A Cambrai, 6 février 2011 En la Cathédrale Notre Dame de Grâce A l'occasion de la fusion de la Congrégation des Sœurs Augustines de Saint Amand avec la Congrégation des Sœurs Hospitalières du Sacré Cœur de Jésus. Homélie de Mgr François Garnier

 
 
En 1996, il y a 15 ans, je ne vous connaissais pas encore, chères Sœurs Augustines, alors que vous commenciez la longue route vers une union … une fusion … avec qui … longue route qui nous ressemble dans l'action de grâce aujourd'hui.
 
Pour l'évêque de Luçon que j'étais, 1996, c'était l'année de l'accueil du Pape Jean Paul II en Vendée ! Il avait voulu commencer son voyage pastoral en France en prière, à genoux devant la tombe de Saint Louis Marie Grignion de Montfort, son ami, entouré du plus grand nombre possible de religieux et religieuses de l'Ouest de la France. Pour l'accueillir je lui avais dit très exactement ceci :
 
            Très Saint Père, notre bonheur le plus grand est de savoir que vous avez voulu – pour commencer votre visite pastorale en France – être entouré de ceux et celles qui ont choisi la vie consacrée, notamment dans la vie religieuse. Ils vivent la difficile fraternité sans se choisir, cela n'est pas si simple. Ils trouvent leur richesse en choisissant la pauvreté. Ils aiment à plein cœur en choisissant le célibat. Ils deviennent libres en choisissant d'obéir au Christ. Ils nous provoquent, sans le dire, sur notre manière très mondaine et fragile de concevoir ce que nous appelons "la réussite". Ils nous aident sans le savoir à mieux vivre nos engagements, en pleine vie laïque ou dans les différents ministères que nous confie l'Église. Ils sont des "boussoles" discrètes dans un monde déboussolé.
 
            Qu'on les regarde aujourd'hui, même s'ils ne sont plus très jeunes dans leur majorité, qu'ils soient moines et moniales, ou frères et sœurs en mission apostolique, ou encore membres d'instituts séculiers, ils sont sans nom, sans gloire. Religieux et religieuses de tous les jours. Serviteurs discrets de tous les jours, toujours les mêmes, sans grandeur autre que celle d'un bonheur à partager avec un cœur qui recommence chaque matin son espérance.
 
            Ils ne savent pas la pluie quotidienne de miracles ordinaires dont ils sont, grâce au Christ, la source.
 
            Ils tissent, sans aucun bruit, de l'amour simple à journée pleine. Avec leurs limites bien sûr. Mais, finalement si peu. Avec leur foi, ils rendent un immense service, gratuitement, fidèlement, jour après jour et auprès de tous, croyants ou incroyants.
 
            Merci Très Saint Père, d'avoir voulu être au milieu d'eux, au milieu d'elles. Il fallait bien un jour leur donner la première place, ils ne la prennent jamais.
 
Tout cela, je peux le redire aujourd'hui, 15 ans après, plus que jamais. Je peux le redire, chères Sœurs Augustines, en vous voyant vivre à Saint Amand, à la clinique Sainte Marie et à la Maison Saint Jean-Marie Vianney à Cambrai, à Bruay, à Bazuel, sans oublier bien sûr Dapaong et Korbongou au Togo, ainsi que Koudougou au Burkina Faso.
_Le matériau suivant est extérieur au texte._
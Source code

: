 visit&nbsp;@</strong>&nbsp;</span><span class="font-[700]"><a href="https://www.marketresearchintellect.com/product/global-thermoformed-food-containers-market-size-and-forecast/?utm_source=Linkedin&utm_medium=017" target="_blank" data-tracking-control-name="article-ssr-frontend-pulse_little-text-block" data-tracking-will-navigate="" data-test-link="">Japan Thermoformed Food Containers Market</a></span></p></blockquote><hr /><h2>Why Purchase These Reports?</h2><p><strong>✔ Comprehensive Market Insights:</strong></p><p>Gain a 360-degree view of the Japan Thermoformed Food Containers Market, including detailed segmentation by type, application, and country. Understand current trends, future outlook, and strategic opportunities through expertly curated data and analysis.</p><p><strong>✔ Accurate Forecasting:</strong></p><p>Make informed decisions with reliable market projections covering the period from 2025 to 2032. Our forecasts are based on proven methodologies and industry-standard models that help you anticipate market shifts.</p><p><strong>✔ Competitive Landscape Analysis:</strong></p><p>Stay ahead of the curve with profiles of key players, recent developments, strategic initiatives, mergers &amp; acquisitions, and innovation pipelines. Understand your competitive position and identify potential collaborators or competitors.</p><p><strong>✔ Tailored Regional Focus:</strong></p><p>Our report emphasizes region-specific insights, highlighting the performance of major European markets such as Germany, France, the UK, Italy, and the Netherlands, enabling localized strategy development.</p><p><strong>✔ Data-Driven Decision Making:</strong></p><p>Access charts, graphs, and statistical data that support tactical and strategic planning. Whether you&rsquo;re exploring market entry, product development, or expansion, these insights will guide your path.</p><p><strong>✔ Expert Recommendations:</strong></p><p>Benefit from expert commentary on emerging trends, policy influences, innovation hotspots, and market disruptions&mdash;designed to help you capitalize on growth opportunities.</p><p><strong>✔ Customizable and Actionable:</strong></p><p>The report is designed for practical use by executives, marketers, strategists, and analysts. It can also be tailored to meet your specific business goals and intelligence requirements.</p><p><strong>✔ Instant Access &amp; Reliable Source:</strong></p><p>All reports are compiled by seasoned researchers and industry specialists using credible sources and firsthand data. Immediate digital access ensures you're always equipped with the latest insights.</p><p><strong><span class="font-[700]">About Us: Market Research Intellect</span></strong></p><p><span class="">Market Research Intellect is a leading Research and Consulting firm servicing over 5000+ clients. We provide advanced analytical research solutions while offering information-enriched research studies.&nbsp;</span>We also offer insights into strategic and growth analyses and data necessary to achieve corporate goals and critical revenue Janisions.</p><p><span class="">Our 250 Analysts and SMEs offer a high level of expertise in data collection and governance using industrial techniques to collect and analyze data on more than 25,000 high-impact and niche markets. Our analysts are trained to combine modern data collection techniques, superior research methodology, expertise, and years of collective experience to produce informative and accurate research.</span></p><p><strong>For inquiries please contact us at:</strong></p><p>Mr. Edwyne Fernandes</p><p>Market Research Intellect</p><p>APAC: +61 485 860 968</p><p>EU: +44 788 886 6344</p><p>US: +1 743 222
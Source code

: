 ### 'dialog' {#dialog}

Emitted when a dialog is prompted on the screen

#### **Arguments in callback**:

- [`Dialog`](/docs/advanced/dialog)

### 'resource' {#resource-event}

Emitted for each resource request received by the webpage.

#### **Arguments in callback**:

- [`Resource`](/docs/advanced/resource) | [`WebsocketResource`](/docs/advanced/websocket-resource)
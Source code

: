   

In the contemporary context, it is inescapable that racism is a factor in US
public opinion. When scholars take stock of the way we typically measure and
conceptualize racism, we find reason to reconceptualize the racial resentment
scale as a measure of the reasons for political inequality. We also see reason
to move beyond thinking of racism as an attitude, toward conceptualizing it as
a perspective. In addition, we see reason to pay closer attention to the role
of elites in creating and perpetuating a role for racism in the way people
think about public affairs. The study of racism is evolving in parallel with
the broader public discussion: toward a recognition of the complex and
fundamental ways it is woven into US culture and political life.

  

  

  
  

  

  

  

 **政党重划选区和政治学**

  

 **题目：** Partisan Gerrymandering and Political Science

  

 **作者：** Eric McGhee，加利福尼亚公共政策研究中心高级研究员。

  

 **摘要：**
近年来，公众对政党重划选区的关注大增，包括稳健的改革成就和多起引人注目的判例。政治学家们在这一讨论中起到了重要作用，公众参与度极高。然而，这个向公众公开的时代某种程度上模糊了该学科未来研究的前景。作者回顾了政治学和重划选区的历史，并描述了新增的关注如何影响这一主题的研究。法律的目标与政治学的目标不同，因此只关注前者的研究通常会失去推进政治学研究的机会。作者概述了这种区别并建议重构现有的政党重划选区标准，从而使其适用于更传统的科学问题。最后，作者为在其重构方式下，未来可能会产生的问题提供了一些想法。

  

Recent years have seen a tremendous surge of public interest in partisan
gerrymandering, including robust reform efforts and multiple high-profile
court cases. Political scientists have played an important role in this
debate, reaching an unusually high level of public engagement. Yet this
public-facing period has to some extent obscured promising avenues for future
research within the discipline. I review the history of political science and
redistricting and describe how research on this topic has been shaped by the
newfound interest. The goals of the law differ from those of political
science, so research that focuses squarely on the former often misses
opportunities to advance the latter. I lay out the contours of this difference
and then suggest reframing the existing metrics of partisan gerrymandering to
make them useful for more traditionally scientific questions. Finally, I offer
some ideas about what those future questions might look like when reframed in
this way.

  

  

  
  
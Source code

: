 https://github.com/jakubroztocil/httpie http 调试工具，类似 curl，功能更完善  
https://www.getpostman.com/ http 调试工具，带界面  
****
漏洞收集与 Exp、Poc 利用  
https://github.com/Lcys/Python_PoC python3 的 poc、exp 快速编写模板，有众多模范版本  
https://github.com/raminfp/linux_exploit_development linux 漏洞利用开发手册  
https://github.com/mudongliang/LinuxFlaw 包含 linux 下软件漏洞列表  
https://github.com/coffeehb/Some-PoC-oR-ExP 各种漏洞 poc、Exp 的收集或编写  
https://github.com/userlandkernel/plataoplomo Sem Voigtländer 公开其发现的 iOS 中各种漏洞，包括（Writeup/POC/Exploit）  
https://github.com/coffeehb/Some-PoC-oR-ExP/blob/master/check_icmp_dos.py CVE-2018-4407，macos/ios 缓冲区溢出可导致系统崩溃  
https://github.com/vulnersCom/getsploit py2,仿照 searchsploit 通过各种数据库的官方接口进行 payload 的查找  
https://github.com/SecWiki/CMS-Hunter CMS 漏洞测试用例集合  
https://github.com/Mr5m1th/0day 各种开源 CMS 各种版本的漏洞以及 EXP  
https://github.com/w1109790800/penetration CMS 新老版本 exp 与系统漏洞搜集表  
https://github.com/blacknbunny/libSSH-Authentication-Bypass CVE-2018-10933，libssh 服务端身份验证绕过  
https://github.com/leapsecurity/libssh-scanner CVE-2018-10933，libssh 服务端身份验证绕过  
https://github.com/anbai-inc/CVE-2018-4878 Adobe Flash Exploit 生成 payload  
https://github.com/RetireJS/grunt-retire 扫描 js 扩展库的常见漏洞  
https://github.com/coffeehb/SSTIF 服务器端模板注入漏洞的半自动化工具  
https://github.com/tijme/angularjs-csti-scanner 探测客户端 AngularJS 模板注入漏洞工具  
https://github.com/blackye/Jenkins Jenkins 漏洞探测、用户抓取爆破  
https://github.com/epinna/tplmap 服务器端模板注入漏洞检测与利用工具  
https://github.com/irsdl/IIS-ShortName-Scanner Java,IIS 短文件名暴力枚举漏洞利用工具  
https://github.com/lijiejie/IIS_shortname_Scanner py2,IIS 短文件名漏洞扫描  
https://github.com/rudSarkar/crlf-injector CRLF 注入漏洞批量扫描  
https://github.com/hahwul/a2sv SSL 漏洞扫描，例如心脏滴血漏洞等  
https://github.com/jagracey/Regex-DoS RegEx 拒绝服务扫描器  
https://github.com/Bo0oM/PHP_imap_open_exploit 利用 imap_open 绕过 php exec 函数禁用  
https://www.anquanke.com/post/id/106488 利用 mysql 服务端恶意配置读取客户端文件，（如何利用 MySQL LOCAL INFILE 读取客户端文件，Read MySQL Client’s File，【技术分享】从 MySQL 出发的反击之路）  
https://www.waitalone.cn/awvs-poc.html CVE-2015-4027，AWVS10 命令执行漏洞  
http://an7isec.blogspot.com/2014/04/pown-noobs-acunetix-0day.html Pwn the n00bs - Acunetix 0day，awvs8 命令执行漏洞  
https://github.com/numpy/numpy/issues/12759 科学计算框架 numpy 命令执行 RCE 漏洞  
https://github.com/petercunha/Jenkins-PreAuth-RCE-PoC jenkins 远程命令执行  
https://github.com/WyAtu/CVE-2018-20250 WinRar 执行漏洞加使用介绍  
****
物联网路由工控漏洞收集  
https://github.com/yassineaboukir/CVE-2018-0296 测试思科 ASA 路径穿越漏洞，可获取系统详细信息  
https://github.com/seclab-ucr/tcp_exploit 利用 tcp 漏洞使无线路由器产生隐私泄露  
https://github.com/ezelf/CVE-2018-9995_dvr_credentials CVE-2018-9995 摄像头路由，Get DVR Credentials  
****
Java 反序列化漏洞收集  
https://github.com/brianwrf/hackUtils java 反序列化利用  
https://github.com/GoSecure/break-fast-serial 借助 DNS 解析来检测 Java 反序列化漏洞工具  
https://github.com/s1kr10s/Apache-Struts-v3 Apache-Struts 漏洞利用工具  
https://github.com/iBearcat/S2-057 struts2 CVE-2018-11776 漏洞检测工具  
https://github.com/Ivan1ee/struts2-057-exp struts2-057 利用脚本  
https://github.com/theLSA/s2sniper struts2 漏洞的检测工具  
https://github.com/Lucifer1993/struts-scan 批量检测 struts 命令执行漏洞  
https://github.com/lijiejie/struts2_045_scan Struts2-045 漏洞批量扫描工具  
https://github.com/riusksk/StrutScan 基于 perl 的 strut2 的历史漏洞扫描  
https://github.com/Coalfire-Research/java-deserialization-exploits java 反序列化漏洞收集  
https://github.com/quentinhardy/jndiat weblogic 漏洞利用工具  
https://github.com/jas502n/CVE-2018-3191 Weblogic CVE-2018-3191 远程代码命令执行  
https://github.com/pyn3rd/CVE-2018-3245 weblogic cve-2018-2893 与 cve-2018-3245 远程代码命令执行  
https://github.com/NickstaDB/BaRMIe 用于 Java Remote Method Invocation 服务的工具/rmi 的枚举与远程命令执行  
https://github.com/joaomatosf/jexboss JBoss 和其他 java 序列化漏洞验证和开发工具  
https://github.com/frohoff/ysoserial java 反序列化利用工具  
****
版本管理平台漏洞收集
Tout cela je peux le redire aussi avec tous ceux et celles qui vous connaissent et qui vous aiment depuis plus longtemps que moi, et qui savent ce que vous avez vécu à Lille, Comines et Seclin.
Tout cela, je peux sans doute le dire aussi des Sœurs Hospitalières du Sacré Cœur de Jésus qui vous accueillent aujourd'hui dans leur grande famille.
 
Vous savez, Chères Sœurs, que je n'aime pas beaucoup le mot "fusion" dont le dictionnaire Larousse qu'elle est "le passage d'un corps solide à l'état liquide" … avant d'ajouter qu'elle peut être aussi "la réunion en un seul groupe de divers éléments distincts". Au mot "fusion", je préfère le mot "greffe", depuis que j'ai profité pendant des années d'un cerisier deux fois greffé qui nous donnait à chaque printemps et tour à tour, trois sortes de cerises aux goûts différents, les premières très rouges, les secondes orange et les troisièmes de couloir ivoire ! J'aime le mot "greffe" parce qu'il dit en quoi vos deux familles religieuses vont s'enrichir l'une et l'autre de leur communion spirituelle. Bien sûr, l'une des deux est toute petite par rapport à l'autre, mais elle est un beau greffon : un beau greffon qui a accepté d'être coupé de sa branche, de son tronc, quelques souffrances que chaque sœur ait dû dépasser, et Dieu sait qu'il y en eut ; un beau greffon qui va recevoir une nouvelle force venue des racines que sont le Christ et d'un tronc plus solide qui est celui de nos Sœurs Hospitalières du Cœur de Jésus ; un beau greffon qui va donner de nouveaux fruits au nouvel arbre auquel il s'attache.
 
Des fruits à partager ? Il y en a déjà beaucoup ! Pour vous, Chères Sœurs Augustines, un beau fruit sera la découverte de Saint Benoît Menni, de Marìa Josefa Recio et de Marìa Angustias Gimènez, le fondateur et les fondatrices des Sœurs Hospitalières, il y a 130 ans. Parmi les fruits pour vous, il y aura la découverte d'une très grande famille spirituelle présente dans 25 pays du monde, dans 4 des 5 continents de notre planète ! Et tout cela pour servir les malades, notamment et en priorité tous ceux qui souffrent de graves handicaps mentaux.
 
Et pour vous, Chères Sœurs Hospitalières du Sacré Cœur de Jésus, il y aura aussi de nouveaux fruits à partager, entre autres la redécouverte de Saint Augustin et de sa spiritualité, si bien résumée dans ce texte qui est de lui et qui est notre prière d'aujourd'hui :
 
            De toutes mes forces -             Celles que tu m'as données, -  Je T'ai cherché.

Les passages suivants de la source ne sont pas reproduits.